* INPUT RECORDS:
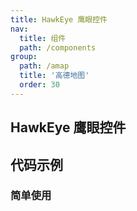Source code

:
 ```yaml
---
title: HawkEye 鹰眼控件
nav:
  title: 组件
  path: /components
group:
  path: /amap
  title: '高德地图'
  order: 30
---
```


## HawkEye 鹰眼控件

## 代码示例

### 简单使用

<code src="../demos/demo-13.tsx" />
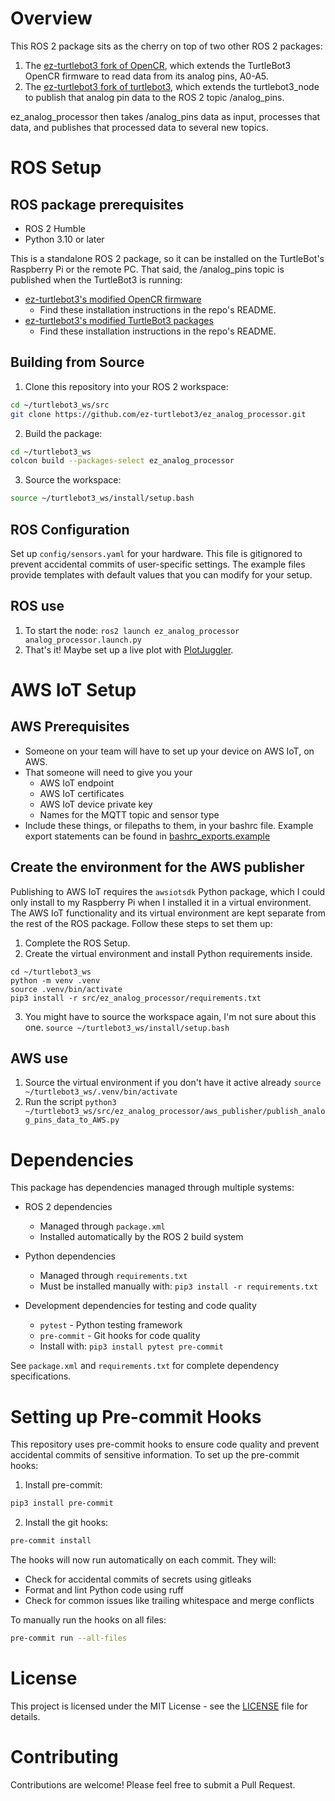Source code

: # Overview

This ROS 2 package sits as the cherry on top of two other ROS 2 packages:
1. The [ez-turtlebot3 fork of OpenCR](https://github.com/ez-turtlebot3/OpenCR), which extends the TurtleBot3 OpenCR firmware to read data from its analog pins, A0-A5.
2. The [ez-turtlebot3 fork of turtlebot3](https://github.com/ez-turtlebot3/turtlebot3), which extends the turtlebot3_node to publish that analog pin data to the ROS 2 topic /analog_pins.

ez_analog_processor then takes /analog_pins data as input, processes that data, and publishes that processed data to several new topics.

# ROS Setup

## ROS package prerequisites

- ROS 2 Humble
- Python 3.10 or later

This is a standalone ROS 2 package, so it can be installed on the TurtleBot's Raspberry Pi or the remote PC. That said, the /analog_pins topic is published when the TurtleBot3 is running:
- [ez-turtlebot3's modified OpenCR firmware](https://github.com/ez-turtlebot3/OpenCR)
    - Find these installation instructions in the repo's README.
- [ez-turtlebot3's modified TurtleBot3 packages](https://github.com/ez-turtlebot3/turtlebot3)
    - Find these installation instructions in the repo's README.

## Building from Source

1. Clone this repository into your ROS 2 workspace:
```bash
cd ~/turtlebot3_ws/src
git clone https://github.com/ez-turtlebot3/ez_analog_processor.git
```

2. Build the package:
```bash
cd ~/turtlebot3_ws
colcon build --packages-select ez_analog_processor
```

3. Source the workspace:
```bash
source ~/turtlebot3_ws/install/setup.bash
```

## ROS Configuration

Set up `config/sensors.yaml` for your hardware. This file is gitignored to prevent accidental commits of user-specific settings. The example files provide templates with default values that you can modify for your setup.

## ROS use

1. To start the node: `ros2 launch ez_analog_processor analog_processor.launch.py`
2. That's it! Maybe set up a live plot with [PlotJuggler](https://github.com/facontidavide/PlotJuggler).

# AWS IoT Setup

## AWS Prerequisites

* Someone on your team will have to set up your device on AWS IoT, on AWS.
* That someone will need to give you your
  - AWS IoT endpoint
  - AWS IoT certificates
  - AWS IoT device private key
  - Names for the MQTT topic and sensor type
* Include these things, or filepaths to them, in your bashrc file. Example export statements can be found in [bashrc_exports.example](aws_publisher/bashrc_exports.example)

## Create the environment for the AWS publisher

Publishing to AWS IoT requires the `awsiotsdk` Python package, which I could only install to my Raspberry Pi when I installed it in a virtual environment. The AWS IoT functionality and its virtual environment are kept separate from the rest of the ROS package. Follow these steps to set them up:

1. Complete the ROS Setup.
2. Create the virtual environment and install Python requirements inside.
```
cd ~/turtlebot3_ws
python -m venv .venv
source .venv/bin/activate
pip3 install -r src/ez_analog_processor/requirements.txt
```
3. You might have to source the workspace again, I'm not sure about this one.
`source ~/turtlebot3_ws/install/setup.bash`

## AWS use
1. Source the virtual environment if you don't have it active already
`source ~/turtlebot3_ws/.venv/bin/activate`
2. Run the script
`python3 ~/turtlebot3_ws/src/ez_analog_processor/aws_publisher/publish_analog_pins_data_to_AWS.py`

# Dependencies

This package has dependencies managed through multiple systems:

* ROS 2 dependencies
  * Managed through `package.xml`
  * Installed automatically by the ROS 2 build system

* Python dependencies
  * Managed through `requirements.txt`
  * Must be installed manually with: `pip3 install -r requirements.txt`

* Development dependencies for testing and code quality
  - `pytest` - Python testing framework
  - `pre-commit` - Git hooks for code quality
  - Install with: `pip3 install pytest pre-commit`

See `package.xml` and `requirements.txt` for complete dependency specifications.

# Setting up Pre-commit Hooks

This repository uses pre-commit hooks to ensure code quality and prevent accidental commits of sensitive information. To set up the pre-commit hooks:

1. Install pre-commit:
```bash
pip3 install pre-commit
```

2. Install the git hooks:
```bash
pre-commit install
```

The hooks will now run automatically on each commit. They will:
- Check for accidental commits of secrets using gitleaks
- Format and lint Python code using ruff
- Check for common issues like trailing whitespace and merge conflicts

To manually run the hooks on all files:
```bash
pre-commit run --all-files
```
# License

This project is licensed under the MIT License - see the [LICENSE](LICENSE) file for details.

# Contributing

Contributions are welcome! Please feel free to submit a Pull Request.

* WORK TO BE COMPLETED: All lines from the one containing "The hooks will" to the end of the records, both ends included, should be printed exactly and on their own.

* ANSWER AREA:
The hooks will now run automatically on each commit. They will:
- Check for accidental commits of secrets using gitleaks
- Format and lint Python code using ruff
- Check for common issues like trailing whitespace and merge conflicts

To manually run the hooks on all files:
```bash
pre-commit run --all-files
```
# License

This project is licensed under the MIT License - see the [LICENSE](LICENSE) file for details.

# Contributing

Contributions are welcome! Please feel free to submit a Pull Request.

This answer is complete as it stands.